My parents are convinced my BF cheats!

Anon Imperfect Mum

My parents are convinced my BF cheats!

Hi IMs, I’m in such a rough spot at the moment. I’m 24 years old. I have been with my boyfriend for almost 7 years. We have our own house together, pay bills together and have a dog together (we have been doing this for the last 4 years). We love each other immensely! He is someone who is only affectionate behind closed doors and is quite the “tough” dude in public. He would do anything for anyone! He is that person! Firstly, my mum and dad have a bit of a weird relationship (always doing everrryyything together - according to them, it isn’t normal to have personal interests). My boyfriend and I do some things on our own such as me going to a 10 day spa retreat and he went away for snowboarding for 2 weeks. We both know that he couldn’t sit still for 10 days and I hate the cold. It only made sense to enjoy these things individually! This really makes our relationship strong as we can be a couple and do things individually as well.

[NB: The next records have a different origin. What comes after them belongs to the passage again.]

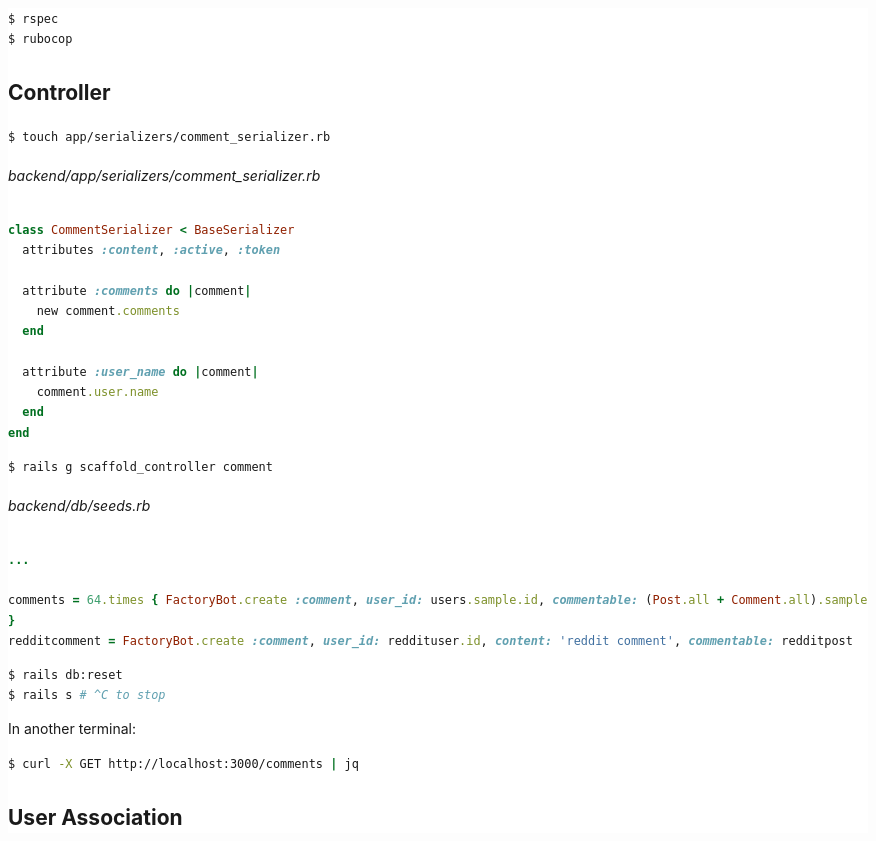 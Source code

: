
 ```bash
$ rspec
$ rubocop
```

## Controller

```bash
$ touch app/serializers/comment_serializer.rb
```

###### backend/app/serializers/comment_serializer.rb

```ruby
class CommentSerializer < BaseSerializer
  attributes :content, :active, :token

  attribute :comments do |comment|
    new comment.comments
  end

  attribute :user_name do |comment|
    comment.user.name
  end
end

```

```bash
$ rails g scaffold_controller comment
```

###### backend/db/seeds.rb

```ruby
...

comments = 64.times { FactoryBot.create :comment, user_id: users.sample.id, commentable: (Post.all + Comment.all).sample }
redditcomment = FactoryBot.create :comment, user_id: reddituser.id, content: 'reddit comment', commentable: redditpost

```

```bash
$ rails db:reset
$ rails s # ^C to stop
```

In another terminal:

```bash
$ curl -X GET http://localhost:3000/comments | jq
```

## User Association
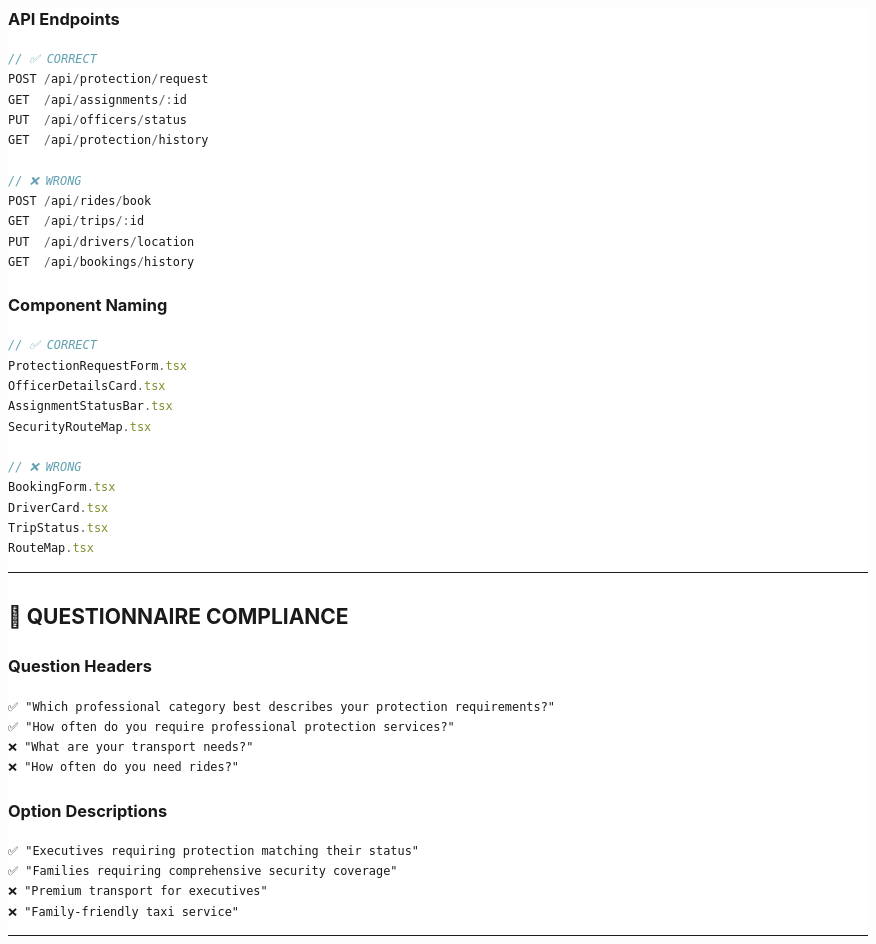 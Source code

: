 ### API Endpoints
```typescript
// ✅ CORRECT
POST /api/protection/request
GET  /api/assignments/:id
PUT  /api/officers/status
GET  /api/protection/history

// ❌ WRONG
POST /api/rides/book
GET  /api/trips/:id
PUT  /api/drivers/location
GET  /api/bookings/history
```

### Component Naming
```typescript
// ✅ CORRECT
ProtectionRequestForm.tsx
OfficerDetailsCard.tsx
AssignmentStatusBar.tsx
SecurityRouteMap.tsx

// ❌ WRONG
BookingForm.tsx
DriverCard.tsx
TripStatus.tsx
RouteMap.tsx
```

---

## 📱 QUESTIONNAIRE COMPLIANCE

### Question Headers
```
✅ "Which professional category best describes your protection requirements?"
✅ "How often do you require professional protection services?"
❌ "What are your transport needs?"
❌ "How often do you need rides?"
```

### Option Descriptions
```
✅ "Executives requiring protection matching their status"
✅ "Families requiring comprehensive security coverage"
❌ "Premium transport for executives"
❌ "Family-friendly taxi service"
```

---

My problem is, my mum and dad are convinced my boyfriend has cheated me or wants to cheat on me. I know 99% that he would never do this (that may sound naive, but he doesn’t even know what flirting is). And all his friends tell me how much he doesn’t shut up about me when they go out. When I confront my parents as to why they think this, all I get in return is “I just know”. There is no evidence or anything! My dad cheated on my mum around the same age as I am now... and I swear they are convinced I am doomed for the same outcome as them. They always tell me to break up with him so he can realise what he had... I feel soo upset for my boyfriend as he bends over backwards to do things for them (free building labour at their house) and in return they go around telling people (not even me!) what they think he is up to! The worst thing is, they treat him so nicely to his face and then bitch behind his back! I think it might have something to do with the fact that it’s been 7 years and no proposal commitment from his end. And there may be pressure from my parents friends asking when he will pop the question. He isn’t ready to settle down and he knows once he is married the next thing is kids and he isn’t interested in rushing anything! We are only young! I don’t know how to handle this! Or what to do. Is this something new? Or are they stuck in an older era? What are your thoughts?

Posted in:  Relationships & Marriage

6 Replies

Anon Imperfect Mum

1- 7 years together is a commitment. Marriage doesn’t mean anything.
2- I would be telling your parents to butt out and back off then distancing yourself from them. Do you want to lose your partner because your parents keep running around town bagging him out.

Your mother sounds very insecure about her own relationship.

like
Anon Imperfect Mum

Also wanted to add, the fact that you guys have the kind of relationship that allows you both to still be able to spend time apart and do things that you enjoy separately is the sign of a strong and trusting relationship. As you said, down the track kids are in the cards. Enjoy your you time now, once you have kids the time to spend time alone with your partner is few and far between let alone you both being able to spend time alone to do something you enjoy. I wish we could get away for a 10 day spa retreat 😂

like
Anon Imperfect Mum

My partner and I have been together for ages and we live together have a house and pay bills and we aren’t married doesn’t mean he’s cheating on me
It means we don’t need to be married

Tell your rents to butt out

like
Anon Imperfect Mum

How dare they. That is disgusting behaviour on their part. I’m not one to want to create an issue with my parents but I have had times I have had to take a very firm stand and ask them to stop. Ultimately once they realised all they were achieving was damage to my relationship with them they did cease.

like
Anon Imperfect Mum

You need to tell them to stop, because you won’t be able to continue a relationship with them if they don’t start respecting your partner.
At the moment there are no kids involved, but can you imagine those kinds of comments getting back to your children and the damage that would do.

like
Anon Imperfect Mum

Your relationship sounds perfectly normal and exactly what I'd expect from a couple of 24 year olds!

I actually think you should give yourselves a pat on the back for creating what seems to be a healthy and mature relationship, especially given the example your parents have set! Their relationship sounds toxic, possessive, dysfunctional and completely unhealthy!

That said, if your parents were my potential inlaws. I'd be thinking long and hard about whether I wanted to spend the rest of my life being accused of cheating simply because I didn't want to spend every waking minute with my spouse. I'd be contemplating if I wanted to even bring kids into the situation as it stands. But, that's my perspective as someone who's already lived through having monster in-laws.

So my very real advice to you, if you don't want this to impact your relationship (and it will eventually if things keep going this way), put your parents in their place!

"Mum, Dad - I have different relationship values to you. Accept that. If you cannot be supportive. If you do not stop accusing my partner of being unfaithful and spreading untruths about him, the relationship you have with me is done!".